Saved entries
----

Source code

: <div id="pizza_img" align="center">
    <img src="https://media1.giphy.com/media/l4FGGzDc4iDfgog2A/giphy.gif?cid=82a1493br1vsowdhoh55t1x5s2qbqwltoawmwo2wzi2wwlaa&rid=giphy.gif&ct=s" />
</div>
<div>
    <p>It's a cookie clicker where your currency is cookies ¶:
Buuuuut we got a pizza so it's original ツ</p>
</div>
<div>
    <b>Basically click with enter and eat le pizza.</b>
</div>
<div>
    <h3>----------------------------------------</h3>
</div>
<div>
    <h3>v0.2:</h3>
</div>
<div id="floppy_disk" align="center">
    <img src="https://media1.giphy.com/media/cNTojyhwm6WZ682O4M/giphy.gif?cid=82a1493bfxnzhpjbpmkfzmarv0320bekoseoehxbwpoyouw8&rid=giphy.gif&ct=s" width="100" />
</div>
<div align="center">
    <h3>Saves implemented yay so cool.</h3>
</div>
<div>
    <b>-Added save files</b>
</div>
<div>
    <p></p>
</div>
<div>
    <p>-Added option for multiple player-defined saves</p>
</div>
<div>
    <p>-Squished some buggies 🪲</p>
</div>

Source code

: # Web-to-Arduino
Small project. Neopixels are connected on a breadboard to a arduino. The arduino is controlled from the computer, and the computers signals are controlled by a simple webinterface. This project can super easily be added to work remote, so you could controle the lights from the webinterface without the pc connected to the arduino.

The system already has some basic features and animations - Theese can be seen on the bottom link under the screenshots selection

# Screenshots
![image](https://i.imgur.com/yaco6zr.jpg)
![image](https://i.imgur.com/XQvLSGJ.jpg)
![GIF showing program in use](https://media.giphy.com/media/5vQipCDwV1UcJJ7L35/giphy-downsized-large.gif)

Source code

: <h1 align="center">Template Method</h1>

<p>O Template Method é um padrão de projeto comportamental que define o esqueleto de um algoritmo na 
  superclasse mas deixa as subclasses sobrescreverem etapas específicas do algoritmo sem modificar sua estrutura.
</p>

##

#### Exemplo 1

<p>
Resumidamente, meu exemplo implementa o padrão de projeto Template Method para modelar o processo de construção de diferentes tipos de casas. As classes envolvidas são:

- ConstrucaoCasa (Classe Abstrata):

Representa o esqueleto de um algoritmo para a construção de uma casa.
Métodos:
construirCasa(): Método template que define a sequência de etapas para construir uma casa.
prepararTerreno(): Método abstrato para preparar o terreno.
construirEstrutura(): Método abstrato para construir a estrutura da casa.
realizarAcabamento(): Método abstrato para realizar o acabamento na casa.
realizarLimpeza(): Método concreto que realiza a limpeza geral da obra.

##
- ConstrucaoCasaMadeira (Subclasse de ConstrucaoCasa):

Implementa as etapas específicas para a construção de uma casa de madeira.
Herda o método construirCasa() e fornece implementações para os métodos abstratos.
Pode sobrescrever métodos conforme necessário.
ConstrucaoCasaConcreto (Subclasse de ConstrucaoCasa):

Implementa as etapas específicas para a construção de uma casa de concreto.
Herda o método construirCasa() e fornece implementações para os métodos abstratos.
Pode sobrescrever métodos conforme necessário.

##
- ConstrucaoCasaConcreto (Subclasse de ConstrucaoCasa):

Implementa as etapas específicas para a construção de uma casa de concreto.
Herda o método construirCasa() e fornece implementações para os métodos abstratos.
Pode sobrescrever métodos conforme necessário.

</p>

----

Instructions to follow |
Scan the entries above and return each line that holds "align".

Result of the exercise |
: <div id="pizza_img" align="center">
<div id="floppy_disk" align="center">
<div align="center">
: <h1 align="center">Template Method</h1>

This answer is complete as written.